> YOUR GOAL: Please repeat the lines below, exactly and only, from the one that holds "level between places." through the one that holds "the application of".

> Source texts of formatted documents:

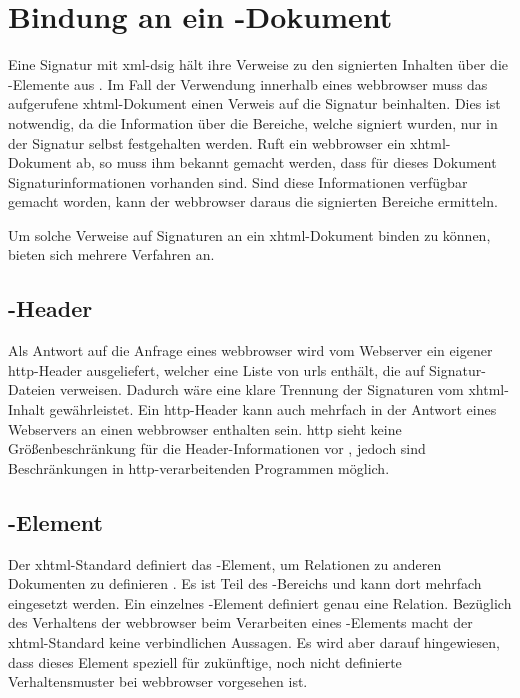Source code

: 
\chapter{Bindung an ein -Dokument}
\label{chap:Signaturbindung}
Eine Signatur mit \gls{xml-dsig} hält ihre Verweise zu den signierten Inhalten über die -Elemente aus .
Im Fall der Verwendung innerhalb eines \gls{webbrowser} muss das aufgerufene \gls{xhtml}-Dokument einen Verweis auf die Signatur beinhalten. Dies ist notwendig,
da die Information über die Bereiche, welche signiert wurden, nur in der Signatur selbst festgehalten werden. Ruft ein \gls{webbrowser} ein \gls{xhtml}-Dokument
ab, so muss ihm bekannt gemacht werden, dass für dieses Dokument Signaturinformationen vorhanden sind. Sind diese Informationen verfügbar gemacht worden, kann
der \gls{webbrowser} daraus die signierten Bereiche ermitteln.

Um solche Verweise auf Signaturen an ein \gls{xhtml}-Dokument binden zu können, bieten sich mehrere Verfahren an.

\section{-Header}
Als Antwort auf die Anfrage eines \gls{webbrowser} wird vom Webserver ein eigener \gls{http}-Header ausgeliefert, welcher eine Liste von \glspl{url} enthält, die auf
Signatur-Dateien verweisen. Dadurch wäre eine klare Trennung der Signaturen vom \gls{xhtml}-Inhalt gewährleistet.
Ein \gls{http}-Header kann auch mehrfach in der Antwort eines Webservers an einen \gls{webbrowser} enthalten sein. \gls{http} sieht keine Größenbeschränkung für
die Header-Informationen vor \cite{http:ietf}, jedoch sind Beschränkungen in \gls{http}-verarbeitenden Programmen möglich.



\section{-Element}
Der \gls{xhtml}-Standard definiert das -Element, um Relationen zu anderen Dokumenten zu definieren \cite{xhtml:oreilly}. Es ist Teil des
-Bereichs und kann dort mehrfach eingesetzt werden. Ein einzelnes -Element definiert genau eine Relation. Bezüglich des Verhaltens
der \gls{webbrowser} beim Verarbeiten eines -Elements macht der \gls{xhtml}-Standard keine verbindlichen Aussagen. Es wird aber darauf
hingewiesen, dass dieses Element speziell für zukünftige, noch nicht definierte Verhaltensmuster bei \gls{webbrowser} vorgesehen ist.

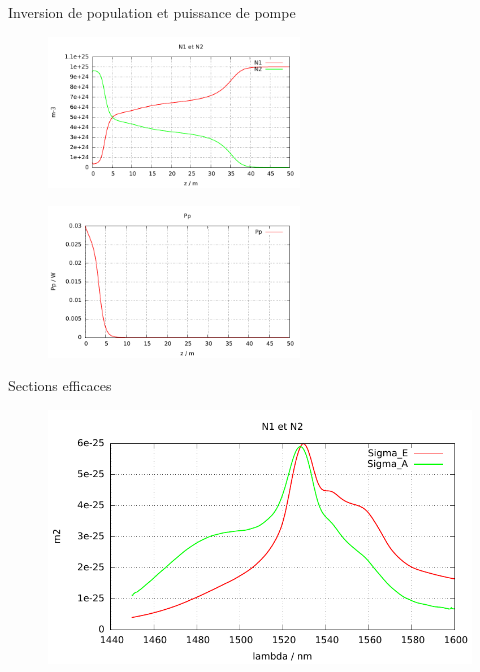 \documentclass{beamer}
\begin{document}
\begin{frame}{Inversion de population et puissance de pompe}
\vspace{-1cm}
\begin{figure}
    \centering
    \includegraphics[width=\textwidth,height=4cm]{N.pdf}
\end{figure}
\vspace{-1cm}
\begin{figure}
    \centering
    \includegraphics[width=\textwidth,height=4cm]{Pp.pdf}
\end{figure}

\end{frame}

\begin{frame}{Sections efficaces}

\begin{figure}
    \centering
    \includegraphics[width=\textwidth]{sigma.pdf}
\end{figure}

\end{frame}
\end{document}

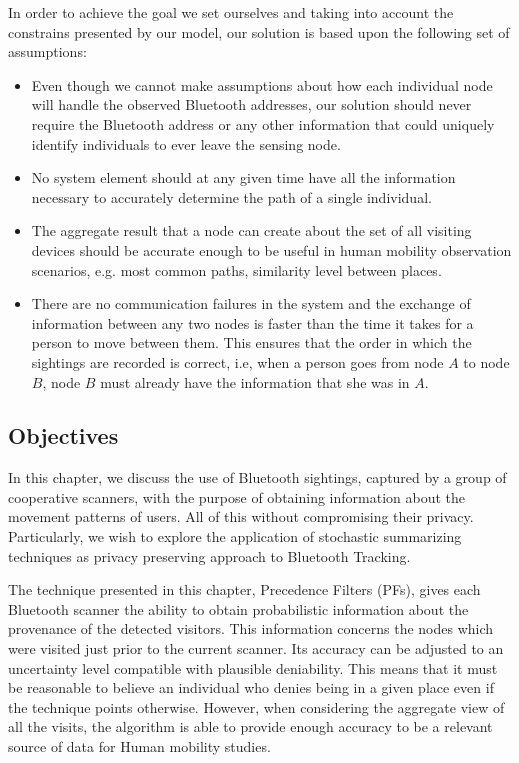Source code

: In order to achieve the goal we set ourselves and taking into account
the constrains presented by our model, our solution is based upon the
following set of assumptions:
\begin{itemize}
\item Even though we cannot make assumptions about how each individual
  node will handle the observed Bluetooth addresses, our solution
  should never require the Bluetooth address or any other information
  that could uniquely identify individuals to ever leave the sensing
  node.
\item No system element should at any given time have all the
  information necessary to accurately determine the path of a single
  individual.
\item The aggregate result that a node can create about the set of all
  visiting devices should be accurate enough to be useful in human
  mobility observation scenarios, e.g. most common paths, similarity
  level between places.
\item There are no communication failures in the system and the
  exchange of information between any two nodes is faster than the
  time it takes for a person to move between them. This ensures that
  the order in which the sightings are recorded is correct, i.e, when
  a person goes from node $A$ to node $B$, node $B$ must already
  have the information that she was in $A$.
\end{itemize}

\subsection{Objectives}
\label{sec:ct-objectives}
In this chapter, we discuss the use of Bluetooth sightings, captured
by a group of cooperative scanners, with the purpose of obtaining
information about the movement patterns of users. All of this
without compromising their privacy. Particularly, we wish to explore
the application of stochastic summarizing techniques as privacy
preserving approach to Bluetooth Tracking.

The technique presented in this chapter, Precedence Filters (PFs), gives
each Bluetooth scanner the ability to obtain probabilistic information
about the provenance of the detected visitors. This information
concerns the nodes which were visited just prior to the current
scanner. Its accuracy can be adjusted to an uncertainty level
compatible with plausible deniability. This means that it must be
reasonable to believe an individual who denies being in a given place
even if the technique points
otherwise. %
However, when considering the aggregate view of all the visits, the
algorithm is able to provide enough accuracy to be a relevant source
of data for Human mobility studies.

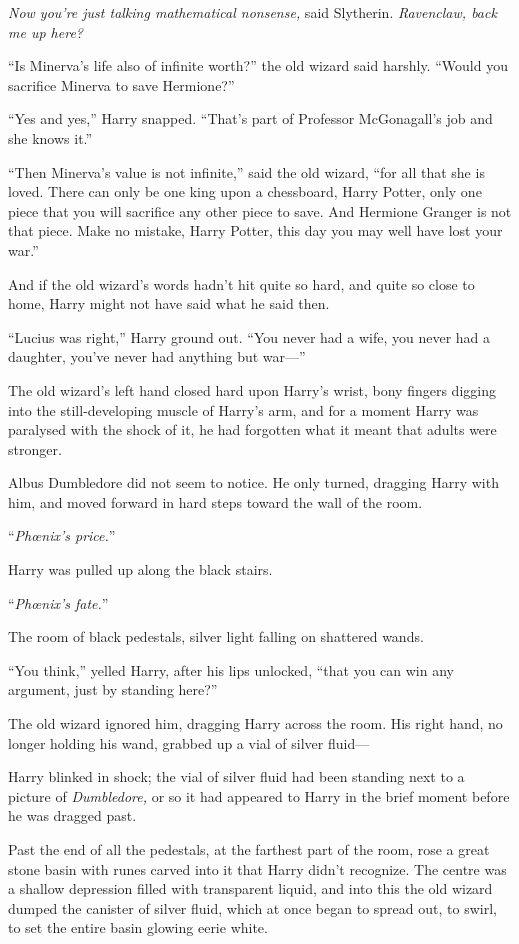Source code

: \emph{Now you’re just talking mathematical nonsense,} said Slytherin. \emph{Ravenclaw, back me up here?}

“Is Minerva’s life also of infinite worth?” the old wizard said harshly.
“Would you sacrifice Minerva to save Hermione?”

“Yes and yes,” Harry snapped.
“That’s part of Professor McGonagall’s job and she knows it.”

“Then Minerva’s value is not infinite,” said the old wizard, “for all that she is loved. There can only be one king upon a chessboard, Harry Potter, only one piece that you will sacrifice any other piece to save. And Hermione Granger is not that piece. Make no mistake, Harry Potter, this day you may well have lost your war.”

And if the old wizard’s words hadn’t hit quite so hard, and quite so close to home, Harry might not have said what he said then.

“Lucius was right,” Harry ground out.
“You never had a wife, you never had a daughter, you’ve never had anything but war—”

The old wizard’s left hand closed hard upon Harry’s wrist, bony fingers digging into the still-developing muscle of Harry’s arm, and for a moment Harry was paralysed with the shock of it, he had forgotten what it meant that adults were stronger.

Albus Dumbledore did not seem to notice. He only turned, dragging Harry with him, and moved forward in hard steps toward the wall of the room.

“\emph{Phœnix’s price.}”

Harry was pulled up along the black stairs.

“\emph{Phœnix’s fate.}”

The room of black pedestals, silver light falling on shattered wands.

“You think,” yelled Harry, after his lips unlocked, “that you can win any argument, just by standing here?”

The old wizard ignored him, dragging Harry across the room. His right hand, no longer holding his wand, grabbed up a vial of silver fluid—

Harry blinked in shock; the vial of silver fluid had been standing next to a picture of \emph{Dumbledore,} or so it had appeared to Harry in the brief moment before he was dragged past.

Past the end of all the pedestals, at the farthest part of the room, rose a great stone basin with runes carved into it that Harry didn’t recognize. The centre was a shallow depression filled with transparent liquid, and into this the old wizard dumped the canister of silver fluid, which at once began to spread out, to swirl, to set the entire basin glowing eerie white.


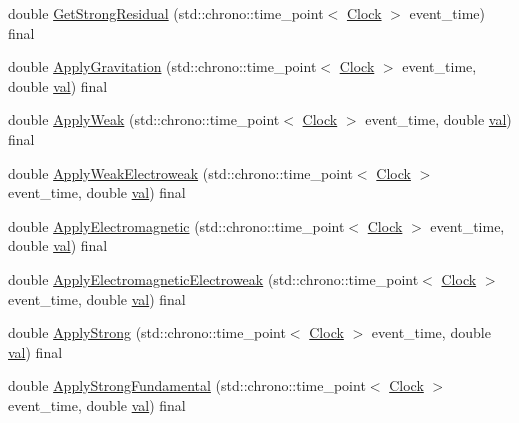 \begin{DoxyCompactItemize}
\item 
double \mbox{\hyperlink{class_solid_a9cfde1c3a4b7c6d2a5a3719d74e27237}{Get\+Strong\+Residual}} (std\+::chrono\+::time\+\_\+point$<$ \mbox{\hyperlink{universe_8h_a0ef8d951d1ca5ab3cfaf7ab4c7a6fd80}{Clock}} $>$ event\+\_\+time) final
\item 
double \mbox{\hyperlink{class_solid_af2b3133138ce2482faa462d07aa23042}{Apply\+Gravitation}} (std\+::chrono\+::time\+\_\+point$<$ \mbox{\hyperlink{universe_8h_a0ef8d951d1ca5ab3cfaf7ab4c7a6fd80}{Clock}} $>$ event\+\_\+time, double \mbox{\hyperlink{glad_8h_a26942fd2ed566ef553eae82d2c109c8f}{val}}) final
\item 
double \mbox{\hyperlink{class_solid_a49e35bf258104b7bce225dc21058affb}{Apply\+Weak}} (std\+::chrono\+::time\+\_\+point$<$ \mbox{\hyperlink{universe_8h_a0ef8d951d1ca5ab3cfaf7ab4c7a6fd80}{Clock}} $>$ event\+\_\+time, double \mbox{\hyperlink{glad_8h_a26942fd2ed566ef553eae82d2c109c8f}{val}}) final
\item 
double \mbox{\hyperlink{class_solid_ad6c28ec896cbcf64e24a7132a144befd}{Apply\+Weak\+Electroweak}} (std\+::chrono\+::time\+\_\+point$<$ \mbox{\hyperlink{universe_8h_a0ef8d951d1ca5ab3cfaf7ab4c7a6fd80}{Clock}} $>$ event\+\_\+time, double \mbox{\hyperlink{glad_8h_a26942fd2ed566ef553eae82d2c109c8f}{val}}) final
\item 
double \mbox{\hyperlink{class_solid_ab546d607d6f0bf70dc5e6bbac8baf287}{Apply\+Electromagnetic}} (std\+::chrono\+::time\+\_\+point$<$ \mbox{\hyperlink{universe_8h_a0ef8d951d1ca5ab3cfaf7ab4c7a6fd80}{Clock}} $>$ event\+\_\+time, double \mbox{\hyperlink{glad_8h_a26942fd2ed566ef553eae82d2c109c8f}{val}}) final
\item 
double \mbox{\hyperlink{class_solid_a46702e3109994b310eb4f1fba5610e0b}{Apply\+Electromagnetic\+Electroweak}} (std\+::chrono\+::time\+\_\+point$<$ \mbox{\hyperlink{universe_8h_a0ef8d951d1ca5ab3cfaf7ab4c7a6fd80}{Clock}} $>$ event\+\_\+time, double \mbox{\hyperlink{glad_8h_a26942fd2ed566ef553eae82d2c109c8f}{val}}) final
\item 
double \mbox{\hyperlink{class_solid_a0801ec0382bc509191575bcf9f5c83c1}{Apply\+Strong}} (std\+::chrono\+::time\+\_\+point$<$ \mbox{\hyperlink{universe_8h_a0ef8d951d1ca5ab3cfaf7ab4c7a6fd80}{Clock}} $>$ event\+\_\+time, double \mbox{\hyperlink{glad_8h_a26942fd2ed566ef553eae82d2c109c8f}{val}}) final
\item 
double \mbox{\hyperlink{class_solid_abd8fff76385306f97aa65dfd6b867fc6}{Apply\+Strong\+Fundamental}} (std\+::chrono\+::time\+\_\+point$<$ \mbox{\hyperlink{universe_8h_a0ef8d951d1ca5ab3cfaf7ab4c7a6fd80}{Clock}} $>$ event\+\_\+time, double \mbox{\hyperlink{glad_8h_a26942fd2ed566ef553eae82d2c109c8f}{val}}) final

\end{DoxyCompactItemize}
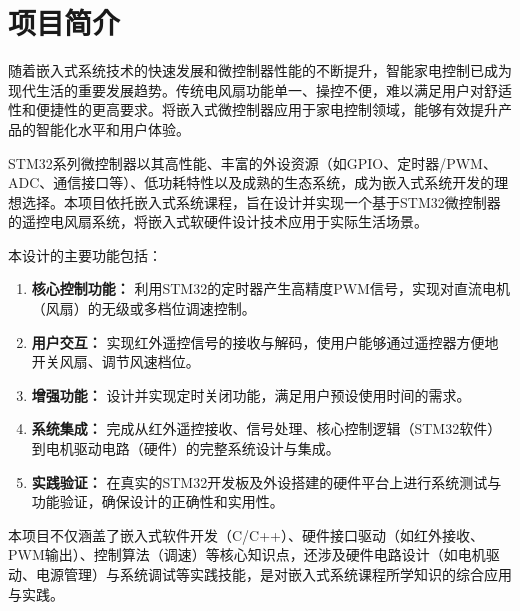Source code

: 
\section{项目简介}

随着嵌入式系统技术的快速发展和微控制器性能的不断提升，智能家电控制已成为现代生活的重要发展趋势。传统电风扇功能单一、操控不便，难以满足用户对舒适性和便捷性的更高要求。将嵌入式微控制器应用于家电控制领域，能够有效提升产品的智能化水平和用户体验。

STM32系列微控制器以其高性能、丰富的外设资源（如GPIO、定时器/PWM、ADC、通信接口等）、低功耗特性以及成熟的生态系统，成为嵌入式系统开发的理想选择。本项目依托嵌入式系统课程，旨在设计并实现一个基于STM32微控制器的遥控电风扇系统，将嵌入式软硬件设计技术应用于实际生活场景。

本设计的主要功能包括：
\begin{enumerate}
    \item \textbf{核心控制功能：} 利用STM32的定时器产生高精度PWM信号，实现对直流电机（风扇）的无级或多档位调速控制。
    \item \textbf{用户交互：} 实现红外遥控信号的接收与解码，使用户能够通过遥控器方便地开关风扇、调节风速档位。
    \item \textbf{增强功能：} 设计并实现定时关闭功能，满足用户预设使用时间的需求。
    \item \textbf{系统集成：} 完成从红外遥控接收、信号处理、核心控制逻辑（STM32软件）到电机驱动电路（硬件）的完整系统设计与集成。
    \item \textbf{实践验证：} 在真实的STM32开发板及外设搭建的硬件平台上进行系统测试与功能验证，确保设计的正确性和实用性。
\end{enumerate}

本项目不仅涵盖了嵌入式软件开发（C/C++）、硬件接口驱动（如红外接收、PWM输出）、控制算法（调速）等核心知识点，还涉及硬件电路设计（如电机驱动、电源管理）与系统调试等实践技能，是对嵌入式系统课程所学知识的综合应用与实践。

> RESPONSE AREA:
  level between places.
\item There are no communication failures in the system and the
  exchange of information between any two nodes is faster than the
  time it takes for a person to move between them. This ensures that
  the order in which the sightings are recorded is correct, i.e, when
  a person goes from node $A$ to node $B$, node $B$ must already
  have the information that she was in $A$.
\end{itemize}

\subsection{Objectives}
\label{sec:ct-objectives}
In this chapter, we discuss the use of Bluetooth sightings, captured
by a group of cooperative scanners, with the purpose of obtaining
information about the movement patterns of users. All of this
without compromising their privacy. Particularly, we wish to explore
the application of stochastic summarizing techniques as privacy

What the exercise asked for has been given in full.